**What is being asked:** Below are the records; copy each line in which "documentation" occurs.

**Extracted material:**
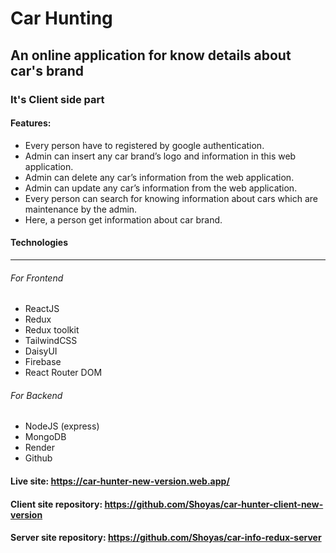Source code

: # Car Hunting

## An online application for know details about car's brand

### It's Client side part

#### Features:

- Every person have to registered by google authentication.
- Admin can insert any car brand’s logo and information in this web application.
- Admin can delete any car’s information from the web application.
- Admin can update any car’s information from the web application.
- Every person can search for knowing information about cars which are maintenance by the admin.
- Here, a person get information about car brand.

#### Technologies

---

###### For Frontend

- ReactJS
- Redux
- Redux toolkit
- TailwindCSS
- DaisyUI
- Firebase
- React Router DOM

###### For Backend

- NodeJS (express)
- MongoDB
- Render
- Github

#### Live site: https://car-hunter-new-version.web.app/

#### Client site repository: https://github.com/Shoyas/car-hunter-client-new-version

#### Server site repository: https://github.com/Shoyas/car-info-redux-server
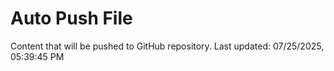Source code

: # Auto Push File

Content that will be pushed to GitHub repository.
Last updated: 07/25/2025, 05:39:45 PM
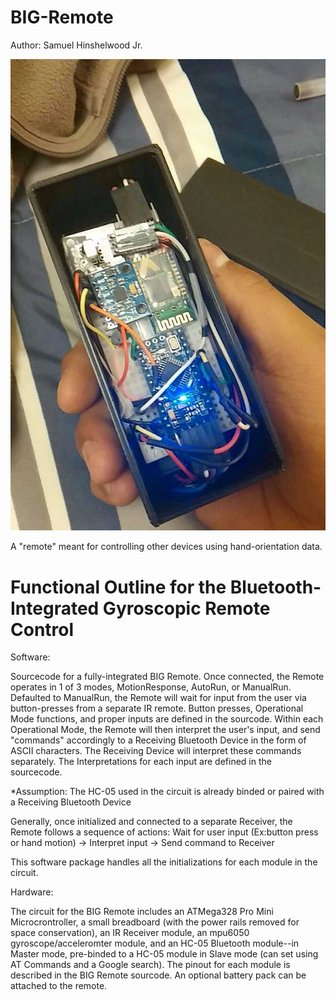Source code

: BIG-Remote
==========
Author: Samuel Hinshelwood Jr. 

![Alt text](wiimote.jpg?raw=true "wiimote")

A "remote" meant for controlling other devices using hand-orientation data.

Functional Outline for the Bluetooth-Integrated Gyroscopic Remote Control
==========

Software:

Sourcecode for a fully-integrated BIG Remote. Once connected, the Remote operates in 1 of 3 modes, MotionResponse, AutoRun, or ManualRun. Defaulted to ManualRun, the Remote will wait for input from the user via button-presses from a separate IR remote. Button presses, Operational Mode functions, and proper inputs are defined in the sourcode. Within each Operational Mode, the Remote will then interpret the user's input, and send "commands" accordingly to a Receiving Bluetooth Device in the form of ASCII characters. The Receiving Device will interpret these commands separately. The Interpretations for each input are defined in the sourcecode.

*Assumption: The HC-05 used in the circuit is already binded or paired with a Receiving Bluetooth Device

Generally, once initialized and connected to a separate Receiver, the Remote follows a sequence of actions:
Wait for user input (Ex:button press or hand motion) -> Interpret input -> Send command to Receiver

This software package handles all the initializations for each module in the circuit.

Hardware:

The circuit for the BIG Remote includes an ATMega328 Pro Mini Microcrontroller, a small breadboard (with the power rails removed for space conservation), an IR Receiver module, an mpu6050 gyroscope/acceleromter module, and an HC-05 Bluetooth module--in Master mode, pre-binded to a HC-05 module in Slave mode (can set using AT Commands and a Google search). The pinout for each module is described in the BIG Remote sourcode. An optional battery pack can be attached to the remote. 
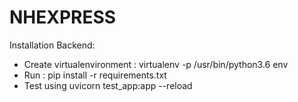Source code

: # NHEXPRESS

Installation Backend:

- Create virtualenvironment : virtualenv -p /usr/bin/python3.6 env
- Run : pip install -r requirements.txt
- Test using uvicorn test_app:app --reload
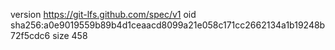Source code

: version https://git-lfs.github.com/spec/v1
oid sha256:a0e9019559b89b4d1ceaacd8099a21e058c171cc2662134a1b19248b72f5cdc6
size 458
==
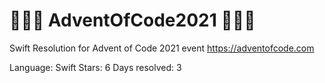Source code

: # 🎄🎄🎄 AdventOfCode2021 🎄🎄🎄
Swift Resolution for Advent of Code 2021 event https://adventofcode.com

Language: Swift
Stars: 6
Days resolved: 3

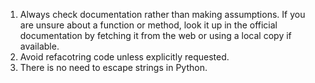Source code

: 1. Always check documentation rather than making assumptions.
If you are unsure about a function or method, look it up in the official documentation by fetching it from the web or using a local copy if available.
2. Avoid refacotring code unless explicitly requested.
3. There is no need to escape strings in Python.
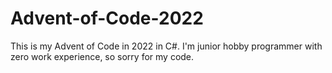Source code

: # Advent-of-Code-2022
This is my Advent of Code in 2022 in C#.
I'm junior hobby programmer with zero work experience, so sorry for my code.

**Answer to the exercise:**
: 1. Always check documentation rather than making assumptions.
If you are unsure about a function or method, look it up in the official documentation by fetching it from the web or using a local copy if available.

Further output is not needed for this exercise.